Gestern haben hier noch Schafe geblökt, jetzt dürfen hier Musiker kreativ werden. Die nmz besuchte Ulrich St. Fauth, der drei Jahrzehnte hindurch Schülern der Internationalen Deutschen Schule in Brüssel Musik vermittelte, dabei aktiv gegeigt und komponiert hat. Nun trifft man ihn in seinem Refugium, wo er sich für den dritten Lebensabschnitt eine sinn- und reizvolle Aufgabe gesucht hat. Einen ehemaligen Bauernhof, rund eine Autostunde von Genf wie von Lyon unweit des Rhônetales in der Einsamkeit französischer Berge gelegen, funktionierte er um in eine Mini-Kulturwerkstatt besonderer Mission:
„Ich bin selbst mein Leben lang aktiver Kammermusiker gewesen. Als ich im Vorstand der Musikalischen Jugend Deutschlands mitwirkte, habe ich mehrmals die sommerlichen Kammermusikkurse auf Schloss Weikersheim und im istrischen Musikcamp Groznjan der Jeunesses Musicales geleitet. Kammermusikalische Unterweisung war auch eine meiner ständigen Tätigkeiten in Brüssel.

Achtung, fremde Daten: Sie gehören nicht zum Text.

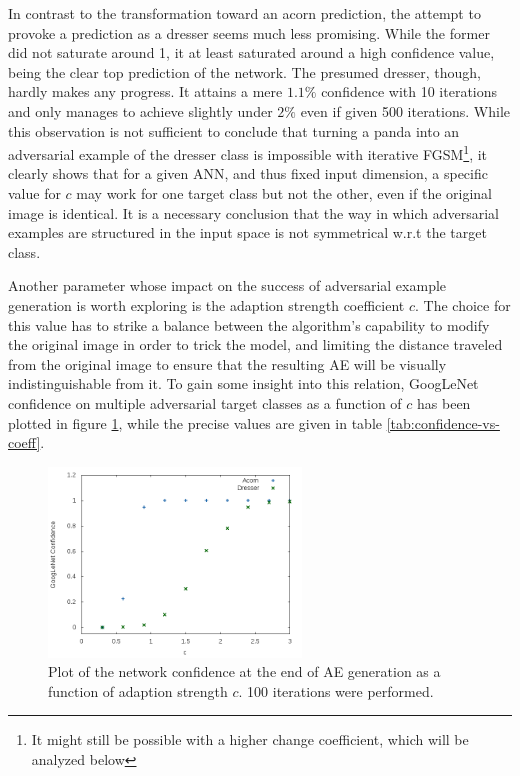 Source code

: \documentclass[11pt, a4paper]{article}
\begin{document}
In contrast to the transformation toward an acorn prediction, the attempt to provoke a prediction as a dresser seems much less promising. While the former did not saturate around 1, it at least saturated around a high confidence value, being the clear top prediction of the network. The presumed dresser, though, hardly makes any progress. It attains a mere $1.1\%$ confidence with 10 iterations and only manages to achieve slightly under $2\%$ even if given 500 iterations. While this observation is not sufficient to conclude that turning a panda into an adversarial example of the dresser class is impossible with iterative FGSM\footnote{It might still be possible with a higher change coefficient, which will be analyzed below}, it clearly shows that for a given ANN, and thus fixed input dimension, a specific value for $c$ may work for one target class but not the other, even if the original image is identical. It is a necessary conclusion that the way in which adversarial examples are structured in the input space is not symmetrical w.r.t the target class.

Another parameter whose impact on the success of adversarial example generation is worth exploring is the adaption strength coefficient $c$. The choice for this value has to strike a balance between the algorithm's capability to modify the original image in order to trick the model, and limiting the distance traveled from the original image to ensure that the resulting AE will be visually indistinguishable from it. To gain some insight into this relation, GoogLeNet confidence on multiple adversarial target classes as a function of $c$ has been plotted in figure \ref{fig:confidence-vs-coeff}, while the precise values are given in table \ref{tab:confidence-vs-coeff}.

\begin{figure}[htb]
	\centering
	\includegraphics[width=0.6\textwidth]{images/confidence-vs-coeff.png}
	\caption{Plot of the network confidence at the end of AE generation as a function of adaption strength $c$. 100 iterations were performed.}
	\label{fig:confidence-vs-coeff}
\end{figure}
\end{document}
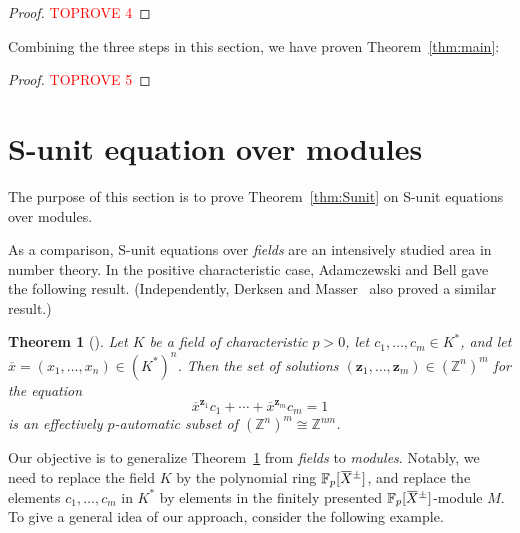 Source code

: \documentclass[a4paper,UKenglish,cleveref, autoref, thm-restate]{lipics-v2021}
\newcommand{\Z}{\mathbb{Z}}
\newcommand{\F}{\mathbb{F}}
\newcommand{\bz}{\boldsymbol{z}}
\newcommand{\oX}{\mkern 1.5mu\overline{\mkern-1.5mu X \mkern-1.5mu}\mkern 1.5mu}
\newcommand{\ox}{\overline{x}}
\newtheorem{thrm}{Theorem}[section]
\theoremstyle{definition}
\theoremstyle{definition}
\theoremstyle{definition}
\begin{document}
\thmSunit*

\begin{proof}\textcolor{red}{TOPROVE 4}\end{proof}

Combining the three steps in this section, we have proven Theorem~\ref{thm:main}:

\begin{proof}\textcolor{red}{TOPROVE 5}\end{proof}

\section{S-unit equation over modules}\label{sec:Sunit}

The purpose of this section is to prove Theorem~\ref{thm:Sunit} on S-unit equations over modules.

\thmSunit*

As a comparison, S-unit equations over \emph{fields} are an intensively studied area in number theory. In the positive characteristic case, Adamczewski and Bell gave the following result. (Independently, Derksen and Masser~\cite{derksen2012linear} also proved a similar result.)
\begin{thrm}[{\cite[Theorem~3.1]{adamczewski2012vanishing}}]\label{thm:Sunitexample}
    Let $K$ be a field of characteristic $p > 0$, let $c_1, \ldots , c_m \in K^*$, and let $\ox = (x_1, \ldots, x_n) \in \left(K^*\right)^n$. Then the set of solutions $(\bz_1, \ldots, \bz_m) \in \left(\Z^n\right)^m$ for the equation
    \begin{equation*}
        \ox^{\bz_1} c_1 + \cdots + \ox^{\bz_m} c_m = 1
    \end{equation*}
    is an effectively $p$-automatic subset of $\left(\Z^n\right)^m \cong \Z^{nm}$.
\end{thrm}
Our objective is to generalize Theorem~\ref{thm:Sunitexample} from \emph{fields} to \emph{modules}. Notably, we need to replace the field $K$ by the polynomial ring $\F_p[\oX^{\pm}]$, and replace the elements $c_1, \ldots , c_m$ in $K^*$ by elements in the finitely presented $\F_p[\oX^{\pm}]$-module $M$. 
To give a general idea of our approach, consider the following example.
\end{document}
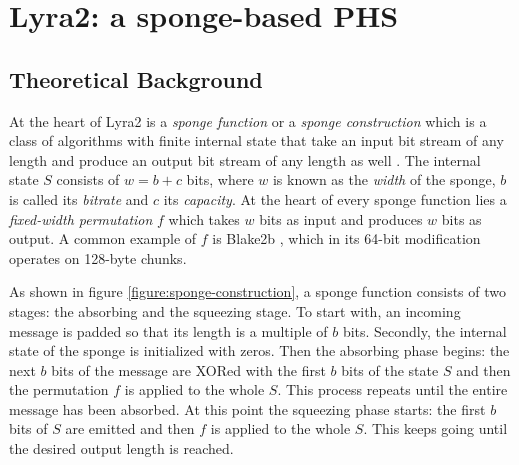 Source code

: \chapter{Lyra2: a sponge-based PHS}
\label{sec:implementation-details}
\label{chapter:lyra2}

\section{Theoretical Background}
\label{sec:lyra2-brief-description}

At the heart of Lyra2 is a \emph{sponge function} or a \emph{sponge construction} which is a class of algorithms with finite internal state that take an input bit stream of any length and produce an output bit stream of any length as well \cite{wiki:2017:sponge-function}. The internal state \(S\) consists of \(w = b + c\) bits, where \(w\) is known as the \emph{width} of the sponge, \(b\) is called its \emph{bitrate} and \(c\) its \emph{capacity}. At the heart of every sponge function lies a \emph{fixed-width permutation} \(f\) which takes \(w\) bits as input and produces \(w\) bits as output. A common example of \(f\) is Blake2b \cite{aumasson:2013:blake2}, which in its 64-bit modification operates on 128-byte chunks.

As shown in figure \ref{figure:sponge-construction}, a sponge function consists of two stages: the absorbing and the squeezing stage. To start with, an incoming message is padded so that its length is a multiple of \(b\) bits. Secondly, the internal state of the sponge is initialized with zeros. Then the absorbing phase begins: the next \(b\) bits of the message are XORed with the first \(b\) bits of the state \(S\) and then the permutation \(f\) is applied to the whole \(S\). This process repeats until the entire message has been absorbed. At this point the squeezing phase starts: the first \(b\) bits of \(S\) are emitted and then \(f\) is applied to the whole \(S\). This keeps going until the desired output length is reached.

Diese Faszination ließ mich nicht los: Kein Festival, keine Akademie, kein Kursbetrieb soll es sein, sondern ein Ort, der die Voraussetzungen bietet, Kammermusik mit Niveau zu praktizieren. Das können Studenten sein (Musikfreizeit als Trio, Quartett, Quintett) oder eingespielte Amateure (‚wir möchten einmal über einen längeren Zeitraum intensiv spielen‘) oder professionelle Ensembles mit einem bestimmten Vorhaben. Die wenigen Nachbarn, die wir hier haben, hören unsere Musik nur, wenn wir sie ausdrücklich dazu einladen. Wir können also hier niemanden stören. Wer hierher kommt, bringt entweder sein eigenes Programm, seinen eigenen Mentor mit oder ich biete mein Coaching an, zum Beispiel zu einem ausgeschriebenen kammermusikalischen Programm, zu dem sich auch einzelne Instrumentalisten je nach Selbsteinschätzung melden können, seien sie Profis oder Amateure, jung oder senior. Es ist hier ideal als ein- bis zweiwöchiger Trainingsworkshop für professionelle Ensembles. Dafür zahlt sich sogar eine weite Anreise aus.“
In die ehemalige Scheune sind komfortable Zimmer in originellem Zuschnitt hineingebastelt. Schmuckstück ist ein liebevoll ausgestatteter „Probenraum mit schmeichelhafter Akustik, mit Zweimeter-Pleyel-Flügel, Cembalo und Stereoanlage. Küche und Keller, individuell ausgerichtet, werden weithin gelobt“, meint der Hausherr und öffnet eine Schranke zur Kammermusikbibliothek, in der man schnuppern, Neues entdecken und ausprobieren mag. Ringsum eine wunderschöne hügelige Gegend nahe der Schweizer Grenze. Gute Luft und unzählige Möglichkeiten laden ein zu Wanderungen und Exkursionen – das hört sich an wie Reklame für einen touristisch attraktiven Ort, aber dieser ist vom Fremdenverkehr noch unbeleckt. „In dieser ländlichen Gegend gibt es nicht massenhaft Publikumsreserven. Doch interessierte Zuhörer werden sich einfinden, will man dann das Ergebnis seiner Probenarbeit abliefern“, – das erinnert an Festivalanfänge von Haslemer und Prades, Bergün und Burgenländisches Lockenhaus.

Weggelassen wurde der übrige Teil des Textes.